Washington Post: Suriye'de 'güvenli bölge'nin handikapları çok

Son dönemde sıkça tartışılan Suriye’de “güvenli bölge” oluşturulması planıyla ilgili Washington Post’a konuşan uzmanlar, planın handikaplarından söz etti.

Dış Haberler

Suruç katliamının ardından Türkiye’nin IŞİD karşıtı koalisyona eklemlenmesi sürecinde gündeme gelen önemli başlıklardan Suriye-Türkiye sınırında “güvenli bölge” yaratılmasıyla ilgili tartışmalar ve belirsizlik devam ediyor.

Konuyla ilgili Washington Post’ta yer alan bir haberde uzman görüşlerine başvurularak güvenli bölgenin oluşturulmasıyla ilgili zorluklar aktarılıyor.

Uzmanların dikkat çekiği en önemli zorluk ise güvenli bölge oluşturulsa dahi ortaya çıkması kaçınılmaz olan güvenlik ve yönetim sorunu olarak öne çıkıyor.

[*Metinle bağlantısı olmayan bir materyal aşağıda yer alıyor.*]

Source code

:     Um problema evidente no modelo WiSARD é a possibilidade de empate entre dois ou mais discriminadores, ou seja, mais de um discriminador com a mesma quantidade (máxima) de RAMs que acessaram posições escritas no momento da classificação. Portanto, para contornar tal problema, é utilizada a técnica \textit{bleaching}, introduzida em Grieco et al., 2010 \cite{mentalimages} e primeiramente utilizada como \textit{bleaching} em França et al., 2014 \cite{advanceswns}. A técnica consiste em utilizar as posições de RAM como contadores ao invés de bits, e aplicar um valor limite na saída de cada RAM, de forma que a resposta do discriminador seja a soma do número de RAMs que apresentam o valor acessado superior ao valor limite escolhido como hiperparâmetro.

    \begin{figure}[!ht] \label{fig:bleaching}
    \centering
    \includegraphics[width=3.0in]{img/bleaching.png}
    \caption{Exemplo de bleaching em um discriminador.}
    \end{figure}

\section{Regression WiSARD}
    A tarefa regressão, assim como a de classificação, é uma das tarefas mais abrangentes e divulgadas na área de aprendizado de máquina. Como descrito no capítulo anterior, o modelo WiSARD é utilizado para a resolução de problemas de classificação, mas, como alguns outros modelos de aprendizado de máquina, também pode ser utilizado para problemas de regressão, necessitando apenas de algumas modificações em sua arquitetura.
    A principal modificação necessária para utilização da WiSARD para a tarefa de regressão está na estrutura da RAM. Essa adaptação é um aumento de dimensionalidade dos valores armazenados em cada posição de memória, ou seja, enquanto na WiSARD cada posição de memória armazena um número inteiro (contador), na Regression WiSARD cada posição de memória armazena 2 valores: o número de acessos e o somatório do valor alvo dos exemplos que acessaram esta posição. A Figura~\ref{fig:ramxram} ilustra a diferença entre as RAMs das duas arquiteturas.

‘ABD VE TÜRKİYE OLMAYACAK BİR PLAN İÇİN PR ÇALIŞMASI YÜRÜTÜYOR'
Beyrut’ta faaliyet gösteren Carnegie Ortadoğu Merkezi’nden Yezid Sayih, ABD ve Türkiye’nin “güvenli bölge” söylemini öne çıkararak “geniş çaplı insani operasyonlar” ve “yeniden inşa” faaliyeti yerine olmayacak bir plan için bir tür PR çalışması yapmış olduklarının altını çizdi.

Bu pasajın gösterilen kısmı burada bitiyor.